Brief → Keeping pictures out, repeat the lines of the listing below exactly, starting at its first line and finishing with the one that holds "This chapter discusses".

Segment Start: Source data

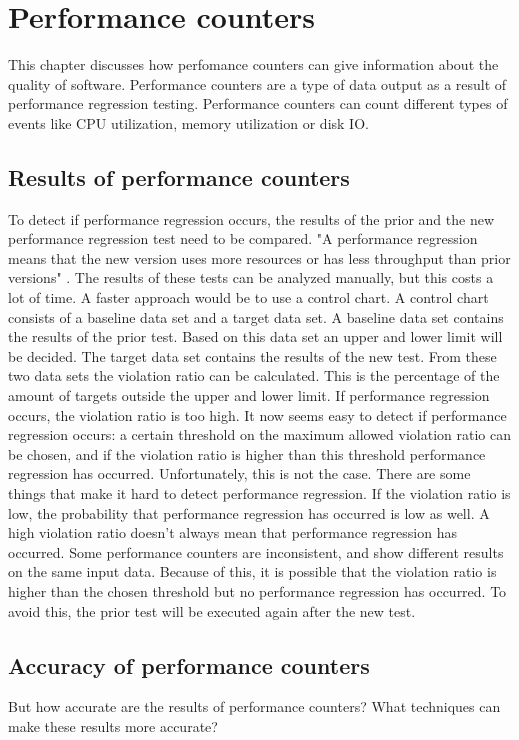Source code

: \section{Performance counters}

This chapter discusses how perfomance counters can give information about the quality of software. Performance counters are a type of data output as a result of performance regression testing. Performance counters can count different types of events like CPU utilization, memory utilization or disk IO.

\subsection{Results of performance counters}
To detect if performance regression occurs, the results of the prior and the new performance regression test need to be compared. "A performance regression means that the new version uses more resources or has less throughput than prior versions" \cite{DetectionPerformanceRegression}. The results of these tests can be analyzed manually, but this costs a lot of time. A faster approach would be to use a control chart. A control chart consists of a baseline data set and a target data set. A baseline data set contains the results of the prior test. Based on this data set an upper and lower limit will be decided. The target data set contains the results of the new test. From these two data sets the violation ratio can be calculated. This is the percentage of the amount of targets outside the upper and lower limit. If performance regression occurs, the violation ratio is too high. It now seems easy to detect if performance regression occurs: a certain threshold on the maximum allowed violation ratio can be chosen, and if the violation ratio is higher than this threshold performance regression has occurred. Unfortunately, this is not the case. There are some things that make it hard to detect performance regression. If the violation ratio is low, the probability that performance regression has occurred is low as well. A high violation ratio doesn't always mean that performance regression has occurred. Some performance counters are inconsistent, and show different results on the same input data. Because of this, it is possible that the violation ratio is higher than the chosen threshold but no performance regression has occurred. To avoid this, the prior test will be executed again after the new test.

\subsection{Accuracy of performance counters}
But how accurate are the results of performance counters? What techniques can make these results more accurate?

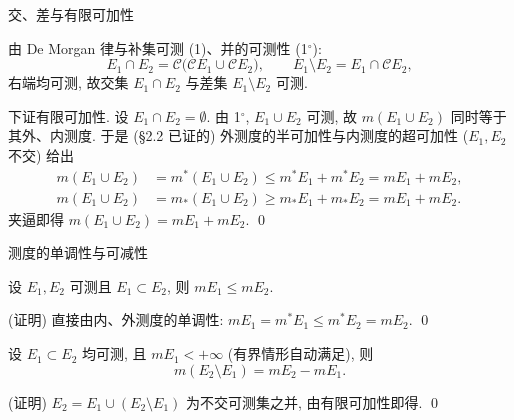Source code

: 
\begin{frame}{交、差与有限可加性}

由 De Morgan 律与补集可测 (1)、并的可测性 (1$^\circ$):
\[
E_1 \cap E_2 = \mathscr{C}\big(\mathscr{C}E_1 \cup \mathscr{C}E_2\big), \qquad
E_1 \setminus E_2 = E_1 \cap \mathscr{C}E_2 ,
\]
右端均可测, 故交集 $E_1 \cap E_2$ 与差集 $E_1 \setminus E_2$ 可测.

\pause
\vspace{1em}

下证有限可加性. 设 $E_1 \cap E_2 = \emptyset$. 由 1$^\circ$, $E_1 \cup E_2$ 可测, 故 $m(E_1 \cup E_2)$ 同时等于其外、内测度. 于是 (\S 2.2 已证的) 外测度的\alert{半可加性}与内测度的\alert{超可加性} ($E_1, E_2$ 不交) 给出
\begin{align*}
m(E_1 \cup E_2) &= m^* (E_1 \cup E_2) \leqslant m^* E_1 + m^* E_2 = m E_1 + m E_2, \\
m(E_1 \cup E_2) &= m_* (E_1 \cup E_2) \geqslant m_* E_1 + m_* E_2 = m E_1 + m E_2.
\end{align*}
夹逼即得 $m(E_1 \cup E_2) = m E_1 + m E_2$.
\qed

\end{frame}


\begin{frame}{测度的单调性与可减性}

\begin{thm}[测度的单调性]
设 $E_1, E_2$ 可测且 $E_1 \subset E_2$, 则 $m E_1 \leqslant m E_2$.
\end{thm}

\startproof[bg=yellow, fg=red](证明)
直接由内、外测度的单调性: $m E_1 = m^* E_1 \leqslant m^* E_2 = m E_2$.
\qed

\pause

\begin{cor}[可减性]
设 $E_1 \subset E_2$ 均可测, 且 $m E_1 < +\infty$ (有界情形自动满足), 则
\[
m(E_2 \setminus E_1) = m E_2 - m E_1 .
\]
\end{cor}

\startproof[bg=yellow, fg=red](证明)
$E_2 = E_1 \cup (E_2 \setminus E_1)$ 为\alert{不交}可测集之并, 由有限可加性即得.
\qed



\end{frame}

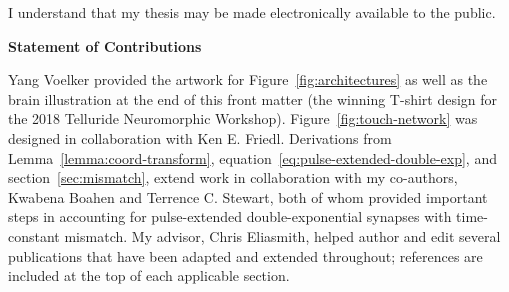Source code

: \bigskip

\noindent
I understand that my thesis may be made electronically available to
the public.

\cleardoublepage

\begin{center}\textbf{Statement of Contributions}\end{center}

\noindent
Yang Voelker provided the artwork for Figure~\ref{fig:architectures} as well as the brain illustration at the end of this front matter (the winning T-shirt design for the 2018 Telluride Neuromorphic Workshop).
Figure~\ref{fig:touch-network} was designed in collaboration with Ken E. Friedl.
Derivations from Lemma~\ref{lemma:coord-transform}, equation~\ref{eq:pulse-extended-double-exp}, and section~\ref{sec:mismatch}, extend work in collaboration with my co-authors, Kwabena Boahen and Terrence C. Stewart, both of whom provided important steps in accounting for pulse-extended double-exponential synapses with time-constant mismatch.
My advisor, Chris Eliasmith, helped author and edit several publications that have been adapted and extended throughout; references are included at the top of each applicable section.

\cleardoublepage
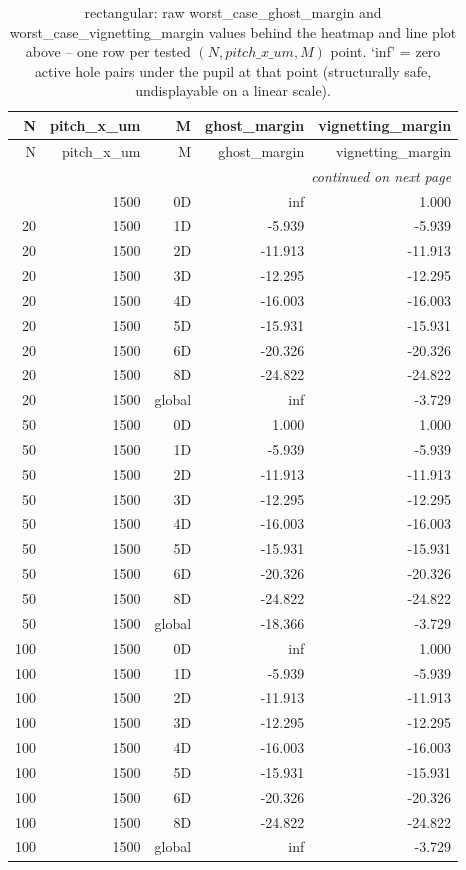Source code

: \begin{longtable}{rrrrr}
\caption{rectangular: raw worst\_case\_ghost\_margin and worst\_case\_vignetting\_margin values behind the heatmap and line plot above -- one row per tested $(N, pitch\_x\_um, M)$ point. `inf' = zero active hole pairs under the pupil at that point (structurally safe, undisplayable on a linear scale).} \\
\toprule
N & pitch\_x\_um & M & ghost\_margin & vignetting\_margin \\
\midrule
\endfirsthead
\toprule
N & pitch\_x\_um & M & ghost\_margin & vignetting\_margin \\
\midrule
\endhead
\midrule
\multicolumn{5}{r}{\itshape continued on next page} \\
\endfoot
\bottomrule
\endlastfoot
20 & 1500 & 0D & inf & 1.000 \\
20 & 1500 & 1D & -5.939 & -5.939 \\
20 & 1500 & 2D & -11.913 & -11.913 \\
20 & 1500 & 3D & -12.295 & -12.295 \\
20 & 1500 & 4D & -16.003 & -16.003 \\
20 & 1500 & 5D & -15.931 & -15.931 \\
20 & 1500 & 6D & -20.326 & -20.326 \\
20 & 1500 & 8D & -24.822 & -24.822 \\
20 & 1500 & global & inf & -3.729 \\
50 & 1500 & 0D & 1.000 & 1.000 \\
50 & 1500 & 1D & -5.939 & -5.939 \\
50 & 1500 & 2D & -11.913 & -11.913 \\
50 & 1500 & 3D & -12.295 & -12.295 \\
50 & 1500 & 4D & -16.003 & -16.003 \\
50 & 1500 & 5D & -15.931 & -15.931 \\
50 & 1500 & 6D & -20.326 & -20.326 \\
50 & 1500 & 8D & -24.822 & -24.822 \\
50 & 1500 & global & -18.366 & -3.729 \\
100 & 1500 & 0D & inf & 1.000 \\
100 & 1500 & 1D & -5.939 & -5.939 \\
100 & 1500 & 2D & -11.913 & -11.913 \\
100 & 1500 & 3D & -12.295 & -12.295 \\
100 & 1500 & 4D & -16.003 & -16.003 \\
100 & 1500 & 5D & -15.931 & -15.931 \\
100 & 1500 & 6D & -20.326 & -20.326 \\
100 & 1500 & 8D & -24.822 & -24.822 \\
100 & 1500 & global & inf & -3.729 \\
\end{longtable}
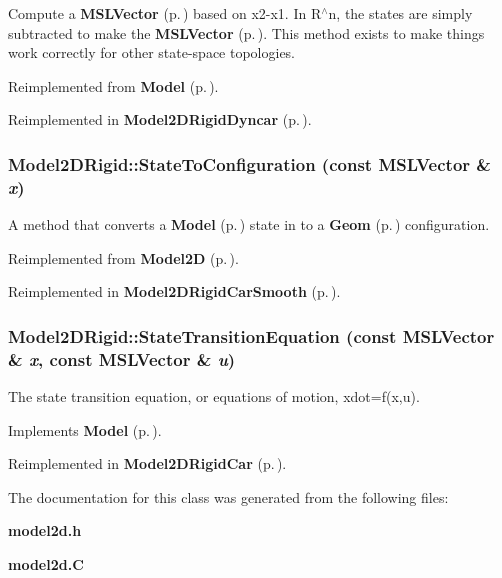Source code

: Compute a {\bf MSLVector} {\rm (p.\,\pageref{classMSLVector})} based on x2-x1. In R$^\wedge$n, the states are simply subtracted to make the {\bf MSLVector} {\rm (p.\,\pageref{classMSLVector})}. This method exists to make things work correctly for other state-space topologies.



Reimplemented from {\bf Model} {\rm (p.\,\pageref{classModel_a7})}.

Reimplemented in {\bf Model2DRigid\-Dyncar} {\rm (p.\,\pageref{classModel2DRigidDyncar_a7})}.
\subsubsection{ Model2DRigid::State\-To\-Configuration (const {\bf MSLVector} \& {\em x})\hspace{0.3cm}{\tt  [virtual]}}\label{classModel2DRigid_a7}


A method that converts a {\bf Model} {\rm (p.\,\pageref{classModel})} state in to a {\bf Geom} {\rm (p.\,\pageref{classGeom})} configuration.



Reimplemented from {\bf Model2D} {\rm (p.\,\pageref{classModel2D_a2})}.

Reimplemented in {\bf Model2DRigid\-Car\-Smooth} {\rm (p.\,\pageref{classModel2DRigidCarSmooth_a4})}.
\subsubsection{ Model2DRigid::State\-Transition\-Equation (const {\bf MSLVector} \& {\em x}, const {\bf MSLVector} \& {\em u})\hspace{0.3cm}{\tt  [virtual]}}\label{classModel2DRigid_a3}


The state transition equation, or equations of motion, xdot=f(x,u).



Implements {\bf Model} {\rm (p.\,\pageref{classModel_a3})}.

Reimplemented in {\bf Model2DRigid\-Car} {\rm (p.\,\pageref{classModel2DRigidCar_a2})}.

The documentation for this class was generated from the following files:\begin{CompactItemize}
\item 
{\bf model2d.h}\item 
{\bf model2d.C}\end{CompactItemize}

Segment End: Source data

Result of the task →
Source code

: \section{Performance counters}

This chapter discusses how perfomance counters can give information about the quality of software. Performance counters are a type of data output as a result of performance regression testing. Performance counters can count different types of events like CPU utilization, memory utilization or disk IO.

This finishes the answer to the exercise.